▶ _Material for this task_
------------------------

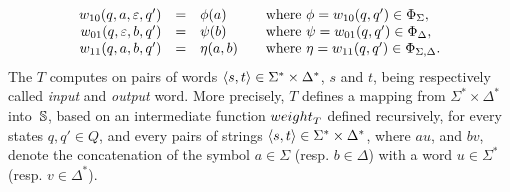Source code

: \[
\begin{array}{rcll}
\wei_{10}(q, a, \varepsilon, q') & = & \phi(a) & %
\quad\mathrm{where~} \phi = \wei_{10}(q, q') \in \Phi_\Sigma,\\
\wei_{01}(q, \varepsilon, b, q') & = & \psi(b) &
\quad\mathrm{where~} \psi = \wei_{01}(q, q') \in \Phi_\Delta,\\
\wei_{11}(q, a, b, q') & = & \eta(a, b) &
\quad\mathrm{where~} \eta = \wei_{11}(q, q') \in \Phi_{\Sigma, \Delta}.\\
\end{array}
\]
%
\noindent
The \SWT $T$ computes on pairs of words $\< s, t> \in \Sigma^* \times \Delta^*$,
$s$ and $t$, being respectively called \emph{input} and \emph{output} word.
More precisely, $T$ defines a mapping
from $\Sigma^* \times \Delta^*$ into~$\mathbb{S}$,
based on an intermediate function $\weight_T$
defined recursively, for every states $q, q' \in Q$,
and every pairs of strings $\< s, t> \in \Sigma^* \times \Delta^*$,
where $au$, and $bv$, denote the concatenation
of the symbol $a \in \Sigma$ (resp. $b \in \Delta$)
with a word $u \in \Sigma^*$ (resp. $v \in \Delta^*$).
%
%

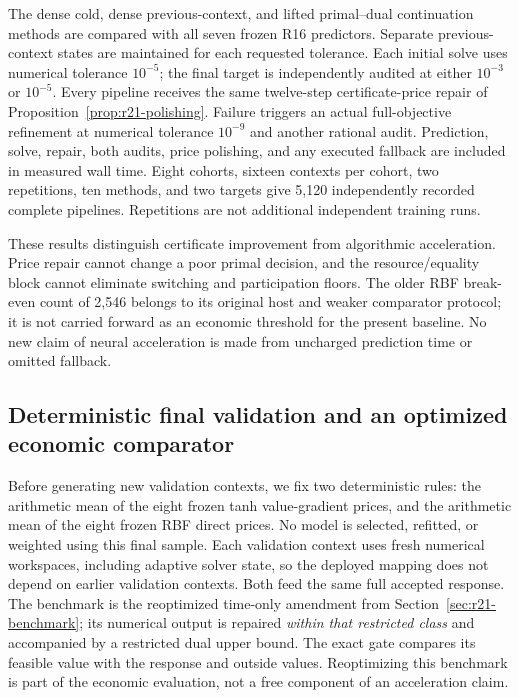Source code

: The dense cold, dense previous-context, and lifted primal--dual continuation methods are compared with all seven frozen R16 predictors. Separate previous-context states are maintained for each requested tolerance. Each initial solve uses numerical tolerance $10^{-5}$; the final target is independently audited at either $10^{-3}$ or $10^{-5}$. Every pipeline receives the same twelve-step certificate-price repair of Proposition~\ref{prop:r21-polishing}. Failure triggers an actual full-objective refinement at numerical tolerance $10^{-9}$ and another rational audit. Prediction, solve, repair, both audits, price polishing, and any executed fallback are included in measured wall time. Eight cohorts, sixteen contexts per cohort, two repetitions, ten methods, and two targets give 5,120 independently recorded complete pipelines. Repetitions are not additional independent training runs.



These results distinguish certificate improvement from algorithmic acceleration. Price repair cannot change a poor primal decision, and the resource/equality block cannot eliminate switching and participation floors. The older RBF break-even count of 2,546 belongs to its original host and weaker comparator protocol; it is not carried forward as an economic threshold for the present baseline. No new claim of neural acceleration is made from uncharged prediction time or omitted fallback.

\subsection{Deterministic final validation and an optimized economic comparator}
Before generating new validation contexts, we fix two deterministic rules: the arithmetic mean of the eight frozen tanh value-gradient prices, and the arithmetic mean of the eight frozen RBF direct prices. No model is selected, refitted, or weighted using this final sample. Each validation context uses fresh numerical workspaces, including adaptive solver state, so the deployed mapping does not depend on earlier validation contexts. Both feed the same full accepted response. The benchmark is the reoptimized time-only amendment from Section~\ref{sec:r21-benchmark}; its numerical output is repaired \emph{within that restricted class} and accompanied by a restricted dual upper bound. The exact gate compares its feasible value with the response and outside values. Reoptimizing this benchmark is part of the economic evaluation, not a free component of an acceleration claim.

------------------------

▶ _Problem requirements_
If a line in the records above has the word "Delta", copy it out.

▶ _Task result_
\quad\mathrm{where~} \psi = \wei_{01}(q, q') \in \Phi_\Delta,\\
\quad\mathrm{where~} \eta = \wei_{11}(q, q') \in \Phi_{\Sigma, \Delta}.\\
The \SWT $T$ computes on pairs of words $\< s, t> \in \Sigma^* \times \Delta^*$,
from $\Sigma^* \times \Delta^*$ into~$\mathbb{S}$,
and every pairs of strings $\< s, t> \in \Sigma^* \times \Delta^*$,
of the symbol $a \in \Sigma$ (resp. $b \in \Delta$)
with a word $u \in \Sigma^*$ (resp. $v \in \Delta^*$).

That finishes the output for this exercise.